English · 1847 to 1912

Born on December 9, 1847, in Islington, London, George Grossmith was the elder son of a man of the same name who served as chief reporter for The Times at the Bow Street Magistrates' Court and supplemented that work with public lectures and comic entertainments. The boy followed his father into the press box, reporting from Bow Street through the 1860s and writing humorous pieces for periodicals, while playing piano sketches and songs for amateur audiences in his spare hours. Arthur Sullivan, who had watched him in charity performances of Trial by Jury, invited him in 1877 to create the role of John Wellington Wells in The Sorcerer. Despite private misgivings about the professional stage, Grossmith accepted, and over the next twelve years he originated nine of the principal comic baritone parts in the Gilbert and Sullivan operas, among them Sir Joseph Porter in H.M.S. Pinafore (1878), Reginald Bunthorne in Patience (1881), the Lord Chancellor in Iolanthe (1882), and Ko-Ko in The Mikado (1885).
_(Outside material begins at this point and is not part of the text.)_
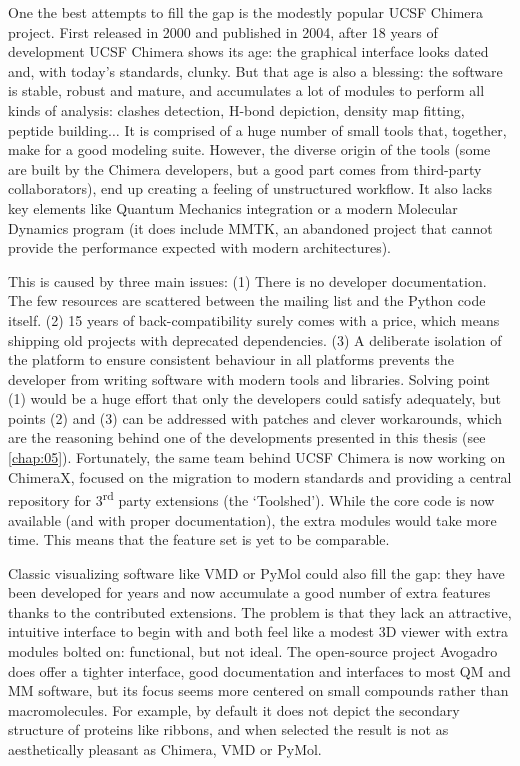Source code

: One the best attempts to fill the gap is the modestly popular UCSF Chimera project. First released in 2000\cite{firstchimera} and published in 2004,\cite{chimera} after 18 years of development UCSF Chimera shows its age: the graphical interface looks dated and, with today’s standards, clunky. But that age is also a blessing: the software is stable, robust and mature, and accumulates a lot of modules to perform all kinds of analysis: clashes detection, H-bond depiction, density map fitting, peptide building$ \ldots $  It is comprised of a huge number of small tools that, together, make for a good modeling suite. However, the diverse origin of the tools (some are built by the Chimera developers, but a good part comes from third-party collaborators), end up creating a feeling of unstructured workflow. It also lacks key elements like Quantum Mechanics integration or a modern Molecular Dynamics program (it does include MMTK, an abandoned project that cannot provide the performance expected with modern architectures).

This is caused by three main issues: (1) There is no developer documentation. The few resources are scattered between the mailing list and the Python code itself. (2) 15 years of back-compatibility surely comes with a price, which means shipping old projects with deprecated dependencies. (3) A deliberate isolation of the platform to ensure consistent behaviour in all platforms prevents the developer from writing software with modern tools and libraries. Solving point (1) would be a huge effort that only the developers could satisfy adequately, but points (2) and (3) can be addressed with patches and clever workarounds, which are the reasoning behind one of the developments presented in this thesis (see \autoref{chap:05}). Fortunately, the same team behind UCSF Chimera is now working on ChimeraX, focused on the migration to modern standards and providing a central repository for 3\textsuperscript{rd} party extensions (the ‘Toolshed’). While the core code is now available (and with proper documentation), the extra modules would take more time. This means that the feature set is yet to be comparable.

Classic visualizing software like VMD or PyMol could also fill the gap: they have been developed for years and now accumulate a good number of extra features thanks to the contributed extensions. The problem is that they lack an attractive, intuitive interface to begin with and both feel like a modest 3D viewer with extra modules bolted on: functional, but not ideal. The open-source project Avogadro does offer a tighter interface, good documentation and interfaces to most QM and MM software, but its focus seems more centered on small compounds rather than macromolecules. For example, by default it does not depict the secondary structure of proteins like ribbons, and when selected the result is not as aesthetically pleasant as Chimera, VMD or PyMol.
With his younger brother Weedon, an actor and illustrator, he expanded a run of columns first printed in Punch into The Diary of a Nobody (1892), the journal of the anxious, self-important clerk Charles Pooter, which quietly outlasted nearly all the operas that made his name. He left D'Oyly Carte in 1889 to tour as a solo entertainer across Britain, Ireland, and North America, performing his own songs and drawing-room sketches. He was famously jittery on opening nights. After his wife Emmeline died in 1905, he fell into a deep depression. He died on March 1, 1912, at his home in Folkestone, Kent, aged sixty-four.